Environmental and Community Impacts of Freight Movement Trends and Practices

Focus Area

Land Use


Environmental Process







Research Idea Scope

The environmental and community consequences of changes in freight movement patterns in the US may be significant, but are currently unknown. Strategies are needed in response to emerging freight movement trends some of which may enhance environmental benefits while others may  have adverse environmental impacts. In addition, historically, many terminals and shipping corridors are located near low income or minority populations. A greater volume of goods can lead to greater impacts on nearby disadvantaged populations.
Issues of concern include growth in greenfield sites for manufacturing and distribution facilties that lack adequate transportation capacity, but which generate more efficient freight movement patterns; reliance on smaller, but more frequent services with potential increases in truck use; and increased interest in multi-modal freight shipments that involve a combination of rail, road, or air modes. On the community side, consolidation in the industry also means a greater mismatch between the global perspective of many modern industry players and the community perspective of the local jurisdictions in which the facilities are located. Larger corporations are less likely to understand or be aware of local community concerns or be able to interact with the community to mitigate impacts.

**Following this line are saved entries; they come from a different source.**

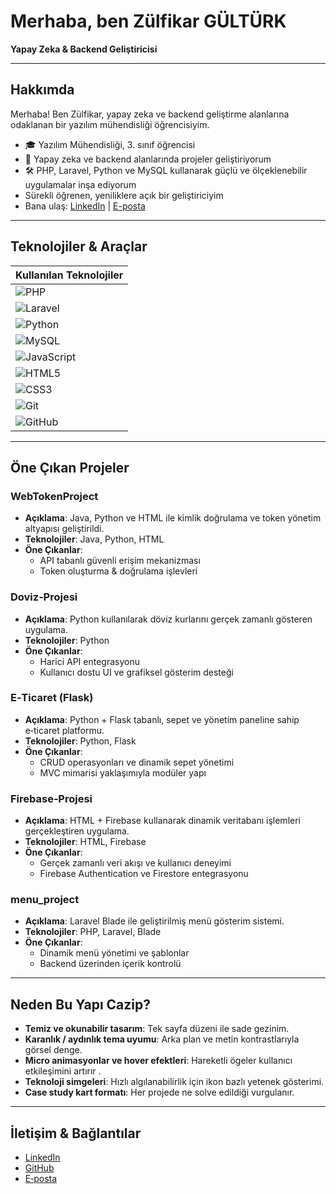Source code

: #  Merhaba, ben Zülfikar GÜLTÜRK

**Yapay Zeka & Backend Geliştiricisi**

---

##  Hakkımda

Merhaba! Ben Zülfikar, yapay zeka ve backend geliştirme alanlarına odaklanan bir yazılım mühendisliği öğrencisiyim.  
- 🎓 Yazılım Mühendisliği, 3. sınıf öğrencisi  
- 🤖 Yapay zeka ve backend alanlarında projeler geliştiriyorum  
- 🛠 PHP, Laravel, Python ve MySQL kullanarak güçlü ve ölçeklenebilir uygulamalar inşa ediyorum  
-  Sürekli öğrenen, yeniliklere açık bir geliştiriciyim  
-  Bana ulaş: [LinkedIn](https://www.linkedin.com/in/h%C3%BCseyin-g%C3%BClme/) | [E-posta](mailto:huseyin.glm.22@gmail.com)

---

##  Teknolojiler & Araçlar

|  Kullanılan Teknolojiler |
|---------------------------|
| ![PHP](https://img.shields.io/badge/PHP-777BB4?style=for-the-badge&logo=php&logoColor=white) |
| ![Laravel](https://img.shields.io/badge/Laravel‑E93329?style=for-the-badge&logo=laravel&logoColor=white) |
| ![Python](https://img.shields.io/badge/Python‑3776AB?style=for-the-badge&logo=python&logoColor=white) |
| ![MySQL](https://img.shields.io/badge/MySQL‑4479A1?style=for-the-badge&logo=mysql&logoColor=white) |
| ![JavaScript](https://img.shields.io/badge/JavaScript‑F7DF1E?style=for-the-badge&logo=javascript&logoColor=black) |
| ![HTML5](https://img.shields.io/badge/HTML5‑E34F26?style=for-the-badge&logo=html5&logoColor=white) |
| ![CSS3](https://img.shields.io/badge/CSS3‑1572B6?style=for-the-badge&logo=css3&logoColor=white) |
| ![Git](https://img.shields.io/badge/Git‑F05032?style=for-the-badge&logo=git&logoColor=white) |
| ![GitHub](https://img.shields.io/badge/GitHub‑181717?style=for-the-badge&logo=github&logoColor=white) |

---

##  Öne Çıkan Projeler

###  WebTokenProject
- **Açıklama**: Java, Python ve HTML ile kimlik doğrulama ve token yönetim altyapısı geliştirildi.
- **Teknolojiler**: Java, Python, HTML
- **Öne Çıkanlar**:
  - API tabanlı güvenli erişim mekanizması
  - Token oluşturma & doğrulama işlevleri

###  Doviz‑Projesi
- **Açıklama**: Python kullanılarak döviz kurlarını gerçek zamanlı gösteren uygulama.
- **Teknolojiler**: Python
- **Öne Çıkanlar**:
  - Harici API entegrasyonu
  - Kullanıcı dostu UI ve grafiksel gösterim desteği

###  E‑Ticaret (Flask)
- **Açıklama**: Python + Flask tabanlı, sepet ve yönetim paneline sahip e‑ticaret platformu.
- **Teknolojiler**: Python, Flask
- **Öne Çıkanlar**:
  - CRUD operasyonları ve dinamik sepet yönetimi
  - MVC mimarisi yaklaşımıyla modüler yapı

###  Firebase‑Projesi
- **Açıklama**: HTML + Firebase kullanarak dinamik veritabanı işlemleri gerçekleştiren uygulama.
- **Teknolojiler**: HTML, Firebase
- **Öne Çıkanlar**:
  - Gerçek zamanlı veri akışı ve kullanıcı deneyimi
  - Firebase Authentication ve Firestore entegrasyonu

###  menu_project
- **Açıklama**: Laravel Blade ile geliştirilmiş menü gösterim sistemi.
- **Teknolojiler**: PHP, Laravel, Blade
- **Öne Çıkanlar**:
  - Dinamik menü yönetimi ve şablonlar
  - Backend üzerinden içerik kontrolü

---

##  Neden Bu Yapı Cazip?
- **Temiz ve okunabilir tasarım**: Tek sayfa düzeni ile sade gezinim.
- **Karanlık / aydınlık tema uyumu**: Arka plan ve metin kontrastlarıyla görsel denge.
- **Micro animasyonlar ve hover efektleri**: Hareketli ögeler kullanıcı etkileşimini artırır .
- **Teknoloji simgeleri**: Hızlı algılanabilirlik için ikon bazlı yetenek gösterimi.
- **Case study kart formatı**: Her projede ne solve edildiği vurgulanır.

---

##  İletişim & Bağlantılar

-  [LinkedIn](https://www.linkedin.com/in/h%C3%BCseyin-g%C3%BClme/)  
-  [GitHub](https://github.com/huseyingulme)  
-  [E‑posta](mailto:huseyin.glm.22@gmail.com)
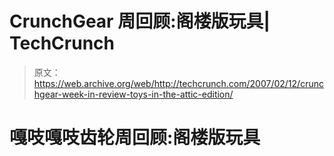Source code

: # CrunchGear 周回顾:阁楼版玩具| TechCrunch

> 原文：<https://web.archive.org/web/http://techcrunch.com/2007/02/12/crunchgear-week-in-review-toys-in-the-attic-edition/>

# 嘎吱嘎吱齿轮周回顾:阁楼版玩具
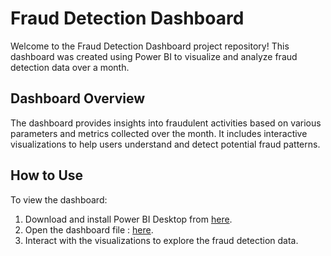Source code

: # Fraud Detection Dashboard

Welcome to the Fraud Detection Dashboard project repository! This dashboard was created using Power BI to visualize and analyze fraud detection data over a month.

## Dashboard Overview

The dashboard provides insights into fraudulent activities based on various parameters and metrics collected over the month. It includes interactive visualizations to help users understand and detect potential fraud patterns.

## How to Use

To view the dashboard:
1. Download and install Power BI Desktop from [here](https://powerbi.microsoft.com/desktop/).
2. Open the dashboard file : [here](https://drive.google.com/file/d/1PsURAb8jmhcYm0DQw-0HNm7y7aUybvZy/view?usp=sharing).
3. Interact with the visualizations to explore the fraud detection data.
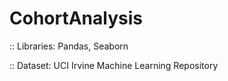 # CohortAnalysis

:: Libraries: Pandas, Seaborn

:: Dataset: UCI Irvine Machine Learning Repository
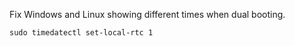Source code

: Fix Windows and Linux showing different times when dual booting.  

`sudo timedatectl set-local-rtc 1`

Research should address anticipated direction of current trends; their implications for transportation, land use, and the environment; and possible policies to ensure future developments in freight movement either enhance environmental quality or avoid adverse environmental impacts. At the same time, there is a growing opportunity to investigate impacts from goods movement on disadvantaged populations. Case studies of states’ experiences and responses would be useful.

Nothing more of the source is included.